Information supplied Start Marker
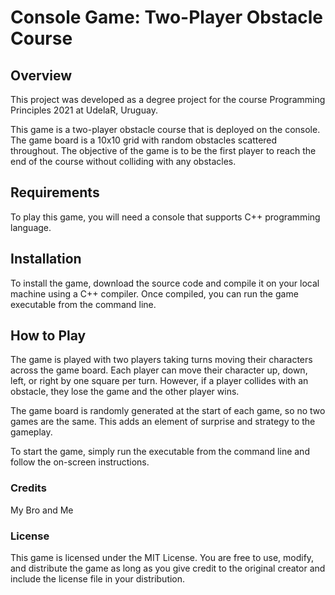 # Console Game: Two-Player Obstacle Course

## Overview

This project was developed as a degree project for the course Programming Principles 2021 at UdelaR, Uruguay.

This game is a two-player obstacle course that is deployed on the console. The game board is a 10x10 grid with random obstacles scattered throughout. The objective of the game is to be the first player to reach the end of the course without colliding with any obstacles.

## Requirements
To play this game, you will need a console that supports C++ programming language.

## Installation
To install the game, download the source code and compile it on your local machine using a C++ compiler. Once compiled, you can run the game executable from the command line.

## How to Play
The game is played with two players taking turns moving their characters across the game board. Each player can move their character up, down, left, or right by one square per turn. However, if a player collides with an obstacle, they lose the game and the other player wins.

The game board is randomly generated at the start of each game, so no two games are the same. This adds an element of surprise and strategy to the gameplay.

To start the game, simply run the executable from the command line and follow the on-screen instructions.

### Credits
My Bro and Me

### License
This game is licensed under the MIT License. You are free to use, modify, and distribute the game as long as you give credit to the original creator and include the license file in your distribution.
Information supplied End Marker
Information supplied Start Marker
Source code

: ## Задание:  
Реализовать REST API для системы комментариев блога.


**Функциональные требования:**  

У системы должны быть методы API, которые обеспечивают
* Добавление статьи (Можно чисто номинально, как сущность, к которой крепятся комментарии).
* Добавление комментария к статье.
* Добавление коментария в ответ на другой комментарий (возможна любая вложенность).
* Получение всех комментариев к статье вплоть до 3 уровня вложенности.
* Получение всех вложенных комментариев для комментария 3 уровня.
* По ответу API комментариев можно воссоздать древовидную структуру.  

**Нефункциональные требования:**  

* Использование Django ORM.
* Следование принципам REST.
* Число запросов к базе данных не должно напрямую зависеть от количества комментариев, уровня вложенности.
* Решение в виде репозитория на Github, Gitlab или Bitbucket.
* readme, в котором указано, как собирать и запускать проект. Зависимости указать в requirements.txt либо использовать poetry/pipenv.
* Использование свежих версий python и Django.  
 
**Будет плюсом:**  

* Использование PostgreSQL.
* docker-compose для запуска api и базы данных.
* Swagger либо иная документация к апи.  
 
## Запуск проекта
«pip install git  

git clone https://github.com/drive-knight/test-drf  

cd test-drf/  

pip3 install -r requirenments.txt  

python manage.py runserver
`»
Information supplied End Marker
Information supplied Start Marker
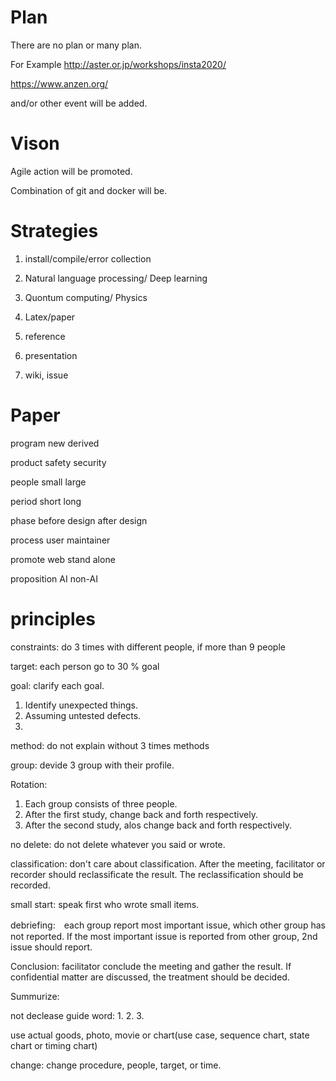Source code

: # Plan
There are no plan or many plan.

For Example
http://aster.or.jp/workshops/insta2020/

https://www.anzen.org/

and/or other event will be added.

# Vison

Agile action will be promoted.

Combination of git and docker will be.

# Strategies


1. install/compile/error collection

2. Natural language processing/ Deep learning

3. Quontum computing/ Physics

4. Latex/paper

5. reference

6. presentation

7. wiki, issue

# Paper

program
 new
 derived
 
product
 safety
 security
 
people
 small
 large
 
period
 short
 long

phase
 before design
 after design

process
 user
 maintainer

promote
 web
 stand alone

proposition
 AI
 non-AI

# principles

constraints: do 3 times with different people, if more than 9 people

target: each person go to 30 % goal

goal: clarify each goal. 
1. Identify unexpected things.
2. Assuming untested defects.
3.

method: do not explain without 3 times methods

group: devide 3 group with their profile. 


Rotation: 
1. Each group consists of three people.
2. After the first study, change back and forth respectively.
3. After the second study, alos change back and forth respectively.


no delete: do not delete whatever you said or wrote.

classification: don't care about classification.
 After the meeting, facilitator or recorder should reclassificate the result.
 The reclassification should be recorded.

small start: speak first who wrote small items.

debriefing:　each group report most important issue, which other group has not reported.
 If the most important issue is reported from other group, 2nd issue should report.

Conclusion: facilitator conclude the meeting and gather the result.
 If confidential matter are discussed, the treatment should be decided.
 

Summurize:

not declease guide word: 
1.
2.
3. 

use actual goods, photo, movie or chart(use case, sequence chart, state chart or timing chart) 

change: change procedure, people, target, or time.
Information supplied End Marker
#### [Your task]
Above are the records; from them, give again exactly the lines from the one containing "If the most" through the one containing "change: change procedure, people, target, or", both included.

#### [Result of the task]
 If the most important issue is reported from other group, 2nd issue should report.

Conclusion: facilitator conclude the meeting and gather the result.
 If confidential matter are discussed, the treatment should be decided.
 

Summurize:

not declease guide word: 
1.
2.
3. 

use actual goods, photo, movie or chart(use case, sequence chart, state chart or timing chart) 

change: change procedure, people, target, or time.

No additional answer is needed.